I never thought I’d be celebrating a dentist. I have a long, sordid history with dentists. From the hygienists I met who felt like they had to excavate in order to do a cleaning, to the doctor who pinched my cheek to make shots more tolerable (and giving me whiplash in the process) I’ve never had good experiences with dentists.
In fact, the last dentist I had had left me so traumatized that I swore I’d never go to another dentist again, that all of my teeth could rot from my head before I’d step foot in another dental office again. I’d had a crown that had come off, and I went in at their first available appointment to have it put back on again.
Apparently it had not been sealed, and I spent about three hours in the chair having bits o’ teeth being picked out of my jaw.
Bits o’ teeth.
I also have a complicated relationship with novacaine, something that, while evident before, became excruciatingly so as I had bits o’ teeth dug from my gums.
Novacaine and I go way back.
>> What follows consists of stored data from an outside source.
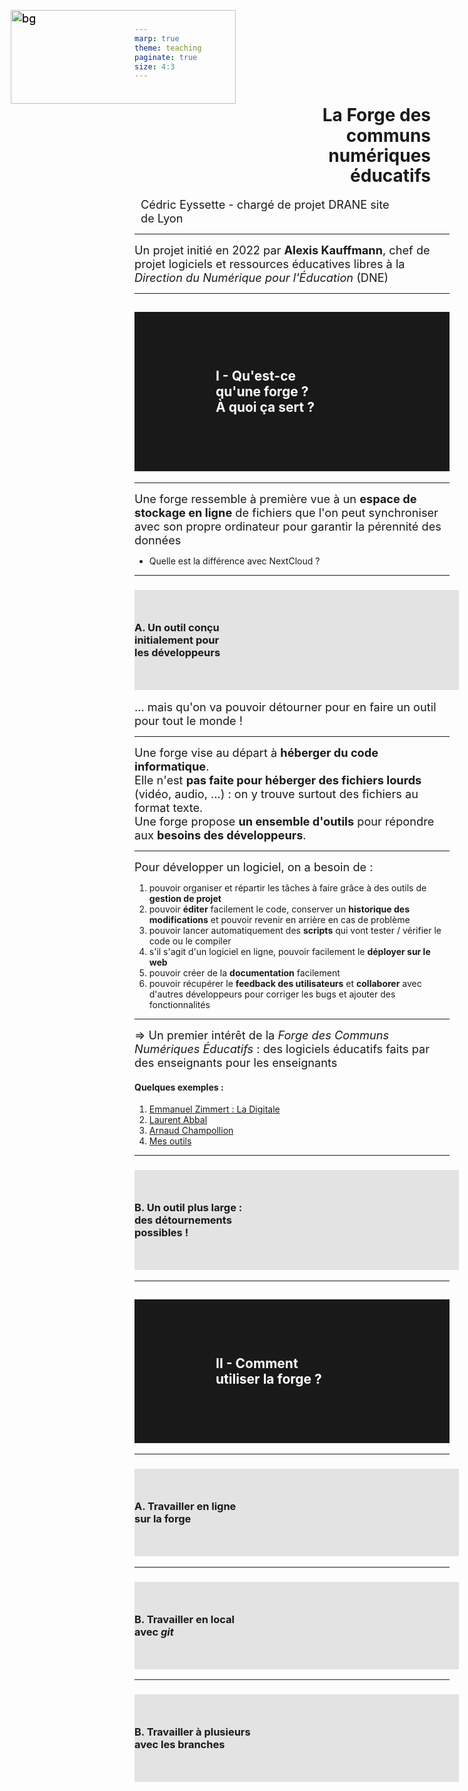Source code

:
 ```yaml
---
marp: true
theme: teaching
paginate: true
size: 4:3
---
```


<!-- _class: titre-->
<style scoped>
img {position:absolute; top:40px; left:30px;z-index:-1; height:450px; width:360px; background:transparent!important}
h1 {margin-left:270px; padding-right:30px!important; line-height:1.15; text-align:right;}
</style>


# La Forge des <br>communs <br>numériques<br> éducatifs<!-- fit -->

![](https://forge.aeif.fr/framaka/visuel-forge/-/raw/main/brigit-et-komit/Brigit_et_Komit_transparent.png?ref_type=heads)

Cédric Eyssette - chargé de projet
DRANE site de Lyon



---
<!-- _class: i1t1 horizontal  -->
<style scoped>
p {font-size:1.3em; text-align:left!important;}
p:nth-of-type(1){width:400px; margin-left:20px!important; padding:0}
p:nth-of-type(2){margin-left:10px!important; width:410px}
</style>
![](https://upload.wikimedia.org/wikipedia/commons/thumb/2/26/Alexis_Kauffmann_-_Taipei_European_School_-_2017.jpg/800px-Alexis_Kauffmann_-_Taipei_European_School_-_2017.jpg)

Un projet initié en 2022 par **Alexis Kauffmann**, chef de projet logiciels et ressources éducatives libres à la _Direction du Numérique pour l'Éducation_ (DNE)

---
<!-- _class: -->
<style scoped>
h2 {background:rgba(0,0,0,0.9); color:white; padding:60px 130px;}
</style>
## I - Qu'est-ce <br>qu'une forge ?<br> À quoi ça sert ? <!-- fit -->

![bg](https://forge.aeif.fr/framaka/visuel-forge/-/raw/main/brigit-et-komit/Brigit_et_Komit_avec_fond_forge_sans_logo.png?ref_type=heads)


---
<!-- _class:  -->
Une forge ressemble à première vue à un **espace de  stockage en ligne** de fichiers que l'on peut synchroniser avec son propre ordinateur pour garantir la pérennité des données

* Quelle est la différence avec NextCloud ?

---
<!-- _class: pp -->
<style scoped>
section {display:flex; flex-direction:column; align-items:center;}
p {margin:0;}
img {height:150px; background:transparent!important; float:left; margin-right:30px; margin-left:0px}
h3 {width:95%; background:rgba(0,0,0,0.1); padding-top:50px;  padding-bottom:50px; padding-right:40px}
</style>


### ![](https://forge.aeif.fr/framaka/visuel-forge/-/raw/main/avatars/avatar_Komit_face_cercle.png?ref_type=heads) A. Un outil conçu <br>initialement pour<br>les développeurs<!-- fit -->

<span data-marpit-fragment="1">… mais qu'on va pouvoir détourner pour en faire un outil pour tout le monde !</span>

---
<!-- _class:  -->
Une forge vise au départ à **héberger du code informatique**.

<span data-marpit-fragment="1">Elle n'est **pas faite pour héberger des fichiers lourds** (vidéo, audio, …)</span><span data-marpit-fragment="2"> : on y trouve surtout des fichiers au format texte.</span>

<span data-marpit-fragment="3">Une forge propose **un ensemble d'outils** pour répondre aux **besoins des développeurs**.</span>

<!-- Pas faite pour héberger des fichiers lourds :
exceptions possibles
Git LFS -->

---
<!-- _class: fmm -->

Pour développer un logiciel, on a besoin de :
1) pouvoir organiser et répartir les tâches à faire grâce à des outils de **gestion de projet**
2) pouvoir **éditer** facilement le code, conserver un **historique des modifications** et pouvoir revenir en arrière en cas de problème
3) pouvoir lancer automatiquement des **scripts** qui vont tester / vérifier le code ou le compiler
4) s'il s'agit d'un logiciel en ligne, pouvoir facilement le **déployer sur le web**
5) pouvoir créer de la **documentation** facilement
6) pouvoir récupérer le **feedback des utilisateurs** et **collaborer** avec d'autres développeurs pour corriger les bugs et ajouter des fonctionnalités


---
<!-- _class: fpppppp -->
&rArr; Un premier intérêt de la _Forge des Communs Numériques Éducatifs_ :  <span data-marpit-fragment="1">des logiciels éducatifs faits par des enseignants pour les enseignants</span>

#### <span data-marpit-fragment="2">Quelques exemples :</span>
1) [Emmanuel Zimmert : La Digitale](https://forge.aeif.fr/users/ladigitale/projects)
2) [Laurent Abbal](https://laurentabbal.forge.apps.education.fr/)
3) [Arnaud Champollion](https://achampollion.forge.aeif.fr/)
4) [Mes outils](https://eyssette.forge.aeif.fr/)

---
<!-- _class: pp -->
<style scoped>
section {display:flex; flex-direction:column; align-items:center;}
p {margin:0; }
img {height:150px; background:transparent!important; float:left; margin-right:30px; margin-left:0px}
h3 {width:95%; background:rgba(0,0,0,0.1); padding-top:50px;  padding-bottom:50px; padding-right:40px}
</style>


### ![](https://forge.aeif.fr/framaka/visuel-forge/-/raw/main/avatars/avatar_Komit_face_cercle.png?ref_type=heads) B. Un outil plus large :<br>des détournements<br> possibles !<!-- fit -->

---
<!-- _class:  -->
<style scoped>
h2 {background:rgba(0,0,0,0.9); color:white; padding:90px 130px;}
</style>
## II - Comment <br>utiliser la forge ? <!-- fit -->

![bg](https://forge.aeif.fr/framaka/visuel-forge/-/raw/main/brigit-et-komit/Brigit_et_Komit_avec_fond_forge_sans_logo.png?ref_type=heads)



---
<!-- _class: pp -->
<style scoped>
section {display:flex; flex-direction:column; align-items:center;}
p {margin:0; }
img {height:150px; background:transparent!important; float:left; margin-right:30px; margin-left:0px}
h3 {width:95%; background:rgba(0,0,0,0.1); padding-top:50px;  padding-bottom:50px; padding-right:40px}
</style>


### ![](https://forge.aeif.fr/framaka/visuel-forge/-/raw/main/avatars/avatar_Komit_face_cercle.png?ref_type=heads) A. Travailler en ligne<br>sur la forge <!-- fit -->


---
<!-- _class: pp -->
<style scoped>
section {display:flex; flex-direction:column; align-items:center;}
p {margin:0; }
img {height:150px; background:transparent!important; float:left; margin-right:30px; margin-left:0px}
h3 {width:95%; background:rgba(0,0,0,0.1); padding-top:50px;  padding-bottom:50px; padding-right:40px}
</style>


### ![](https://forge.aeif.fr/framaka/visuel-forge/-/raw/main/avatars/avatar_Komit_face_cercle.png?ref_type=heads) B. Travailler en local<br> avec _git_ <!-- fit -->


---
<!-- _class: pp -->
<style scoped>
section {display:flex; flex-direction:column; align-items:center;}
p {margin:0; }
img {height:150px; background:transparent!important; float:left; margin-right:30px; margin-left:0px}
h3 {width:95%; background:rgba(0,0,0,0.1); padding-top:50px;  padding-bottom:50px; padding-right:40px}
</style>


### ![](https://forge.aeif.fr/framaka/visuel-forge/-/raw/main/avatars/avatar_Komit_face_cercle.png?ref_type=heads) B. Travailler à plusieurs<br> avec les branches <!-- fit -->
We have history.
Novacaine is like Lucy with a football. You’re numb. You’re numb. Sure you’re numb. Oh, wait, not really.
Once, it wore off during a root canal a good five minutes before he killed the nerve. I’m pretty sure he had to use that curvy pokey thing to extract me from the ceiling.
Another time, I simply could not get numb. He gave me two shots at a time, spaced out about 15 or so minutes between sets, until I had been given the maximum number. Four? Six? I can’t remember. I couldn’t get numb. I didn’t even get a pre-numb tingle.
“Nancy,” he said, “we’re going to have to try this another time.”
So he sent me home, where I promptly fell asleep only to awake a couple of hours with an entirely numb face.
So yeah, I had a complicated relationship with novacaine and a very uncomplicated one with dentists. I hated them. After the bits-o’-teeth debacle, I swore I’d never go again.
But then I had an emergency, and someone at work told me about Dr. Jones.